→ **Instructions for the task**
Copy every line of the records that includes the word "changed".

[Stored data]
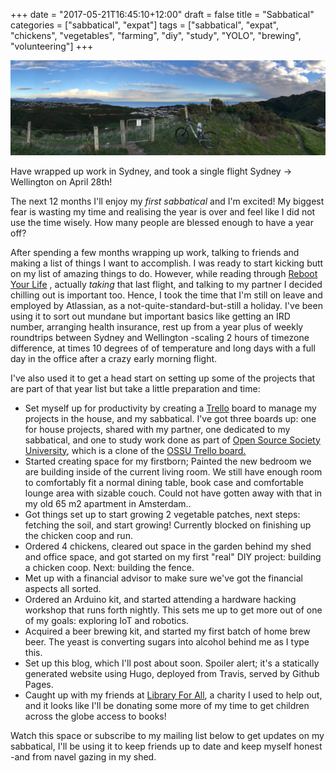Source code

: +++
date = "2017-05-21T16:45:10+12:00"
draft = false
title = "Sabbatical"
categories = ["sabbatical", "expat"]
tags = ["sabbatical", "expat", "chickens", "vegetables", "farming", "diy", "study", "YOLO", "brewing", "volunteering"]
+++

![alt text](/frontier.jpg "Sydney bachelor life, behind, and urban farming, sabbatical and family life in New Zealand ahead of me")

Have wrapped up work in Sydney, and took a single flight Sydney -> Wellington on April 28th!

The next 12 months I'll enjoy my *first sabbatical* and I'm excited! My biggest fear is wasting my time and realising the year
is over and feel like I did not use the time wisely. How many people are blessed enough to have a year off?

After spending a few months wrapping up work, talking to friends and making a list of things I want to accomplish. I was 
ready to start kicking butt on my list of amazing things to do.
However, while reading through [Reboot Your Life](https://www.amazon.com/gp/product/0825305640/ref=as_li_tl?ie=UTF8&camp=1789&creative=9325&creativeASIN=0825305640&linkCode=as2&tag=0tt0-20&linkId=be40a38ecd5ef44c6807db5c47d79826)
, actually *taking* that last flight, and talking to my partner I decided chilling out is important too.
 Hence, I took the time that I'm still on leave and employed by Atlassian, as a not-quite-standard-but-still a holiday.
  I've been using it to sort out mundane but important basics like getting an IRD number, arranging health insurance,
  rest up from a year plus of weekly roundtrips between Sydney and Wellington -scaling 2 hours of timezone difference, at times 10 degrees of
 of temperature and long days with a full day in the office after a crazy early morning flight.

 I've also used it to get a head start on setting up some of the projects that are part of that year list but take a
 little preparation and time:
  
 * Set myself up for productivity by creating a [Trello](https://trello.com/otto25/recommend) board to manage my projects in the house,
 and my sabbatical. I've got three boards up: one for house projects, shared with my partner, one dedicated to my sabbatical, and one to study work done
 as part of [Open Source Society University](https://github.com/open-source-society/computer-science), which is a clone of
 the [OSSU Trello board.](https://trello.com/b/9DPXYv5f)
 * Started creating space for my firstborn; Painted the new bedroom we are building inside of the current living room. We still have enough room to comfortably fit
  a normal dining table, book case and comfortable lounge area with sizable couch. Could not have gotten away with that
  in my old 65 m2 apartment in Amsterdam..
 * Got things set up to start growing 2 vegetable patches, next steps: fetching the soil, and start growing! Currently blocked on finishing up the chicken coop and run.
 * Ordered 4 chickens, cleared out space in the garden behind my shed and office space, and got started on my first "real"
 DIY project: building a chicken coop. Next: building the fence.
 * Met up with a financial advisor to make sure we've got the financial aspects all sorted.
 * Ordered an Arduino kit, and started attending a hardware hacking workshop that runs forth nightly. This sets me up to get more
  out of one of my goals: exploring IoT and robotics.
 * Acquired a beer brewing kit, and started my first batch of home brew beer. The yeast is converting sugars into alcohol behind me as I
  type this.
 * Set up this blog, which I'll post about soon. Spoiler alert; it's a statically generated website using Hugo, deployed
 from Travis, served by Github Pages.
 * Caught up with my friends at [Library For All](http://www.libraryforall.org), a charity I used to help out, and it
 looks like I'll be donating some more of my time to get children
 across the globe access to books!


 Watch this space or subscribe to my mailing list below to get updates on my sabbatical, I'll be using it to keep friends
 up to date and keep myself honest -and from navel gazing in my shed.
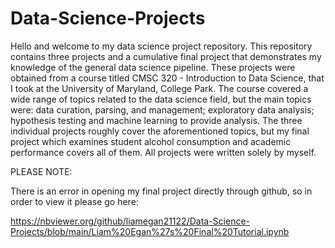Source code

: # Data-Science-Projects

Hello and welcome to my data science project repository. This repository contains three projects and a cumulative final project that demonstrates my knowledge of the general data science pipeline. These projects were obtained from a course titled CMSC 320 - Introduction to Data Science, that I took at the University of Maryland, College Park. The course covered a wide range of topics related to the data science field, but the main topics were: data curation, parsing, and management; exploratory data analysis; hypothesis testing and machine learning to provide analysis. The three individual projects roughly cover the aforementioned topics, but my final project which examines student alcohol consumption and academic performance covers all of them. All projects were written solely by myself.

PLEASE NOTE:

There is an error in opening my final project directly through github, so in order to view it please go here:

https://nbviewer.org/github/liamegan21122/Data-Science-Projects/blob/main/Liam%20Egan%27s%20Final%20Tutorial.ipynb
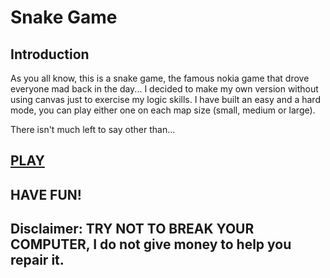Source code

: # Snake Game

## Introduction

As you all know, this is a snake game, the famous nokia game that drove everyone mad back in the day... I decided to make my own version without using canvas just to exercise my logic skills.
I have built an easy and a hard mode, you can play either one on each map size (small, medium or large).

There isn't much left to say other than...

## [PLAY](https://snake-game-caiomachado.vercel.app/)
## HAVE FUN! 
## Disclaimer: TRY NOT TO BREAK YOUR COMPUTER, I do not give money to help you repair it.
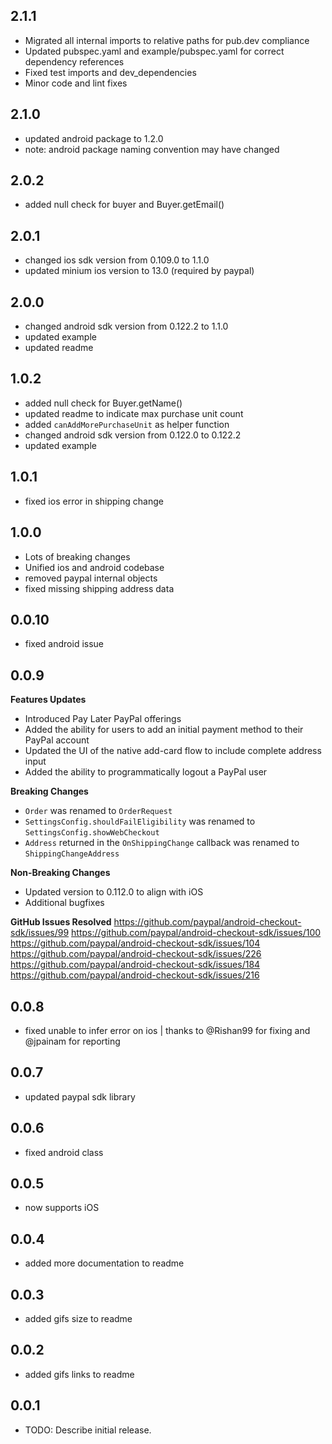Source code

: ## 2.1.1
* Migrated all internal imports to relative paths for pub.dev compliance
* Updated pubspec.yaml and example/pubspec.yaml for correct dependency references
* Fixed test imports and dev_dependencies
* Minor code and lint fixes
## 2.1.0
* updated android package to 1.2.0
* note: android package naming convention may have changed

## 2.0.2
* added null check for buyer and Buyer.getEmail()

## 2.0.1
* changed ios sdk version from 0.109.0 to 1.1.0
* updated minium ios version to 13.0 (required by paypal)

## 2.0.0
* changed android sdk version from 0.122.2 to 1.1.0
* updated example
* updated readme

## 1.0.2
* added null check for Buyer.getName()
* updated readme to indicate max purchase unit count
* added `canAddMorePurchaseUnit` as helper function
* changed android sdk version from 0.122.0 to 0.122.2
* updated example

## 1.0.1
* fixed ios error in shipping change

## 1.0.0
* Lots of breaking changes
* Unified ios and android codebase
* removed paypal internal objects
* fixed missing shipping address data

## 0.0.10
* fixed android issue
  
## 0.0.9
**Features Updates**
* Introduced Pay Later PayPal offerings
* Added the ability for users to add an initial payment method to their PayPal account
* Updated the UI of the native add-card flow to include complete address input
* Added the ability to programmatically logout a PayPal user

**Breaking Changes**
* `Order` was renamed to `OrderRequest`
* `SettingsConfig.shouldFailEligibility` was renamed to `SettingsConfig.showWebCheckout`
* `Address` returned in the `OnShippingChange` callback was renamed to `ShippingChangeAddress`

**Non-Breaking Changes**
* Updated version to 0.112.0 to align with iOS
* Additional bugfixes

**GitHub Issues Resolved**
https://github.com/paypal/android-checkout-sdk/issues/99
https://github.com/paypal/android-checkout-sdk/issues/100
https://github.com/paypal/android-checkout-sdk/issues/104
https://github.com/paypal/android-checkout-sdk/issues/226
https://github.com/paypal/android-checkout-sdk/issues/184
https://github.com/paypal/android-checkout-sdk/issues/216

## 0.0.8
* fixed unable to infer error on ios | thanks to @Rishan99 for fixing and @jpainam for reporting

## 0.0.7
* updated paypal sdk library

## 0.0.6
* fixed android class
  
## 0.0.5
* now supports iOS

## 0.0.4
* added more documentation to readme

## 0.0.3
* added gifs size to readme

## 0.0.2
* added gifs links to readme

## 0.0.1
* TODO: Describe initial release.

→ **Result for this task**
* note: android package naming convention may have changed
* changed ios sdk version from 0.109.0 to 1.1.0
* changed android sdk version from 0.122.2 to 1.1.0
* changed android sdk version from 0.122.0 to 0.122.2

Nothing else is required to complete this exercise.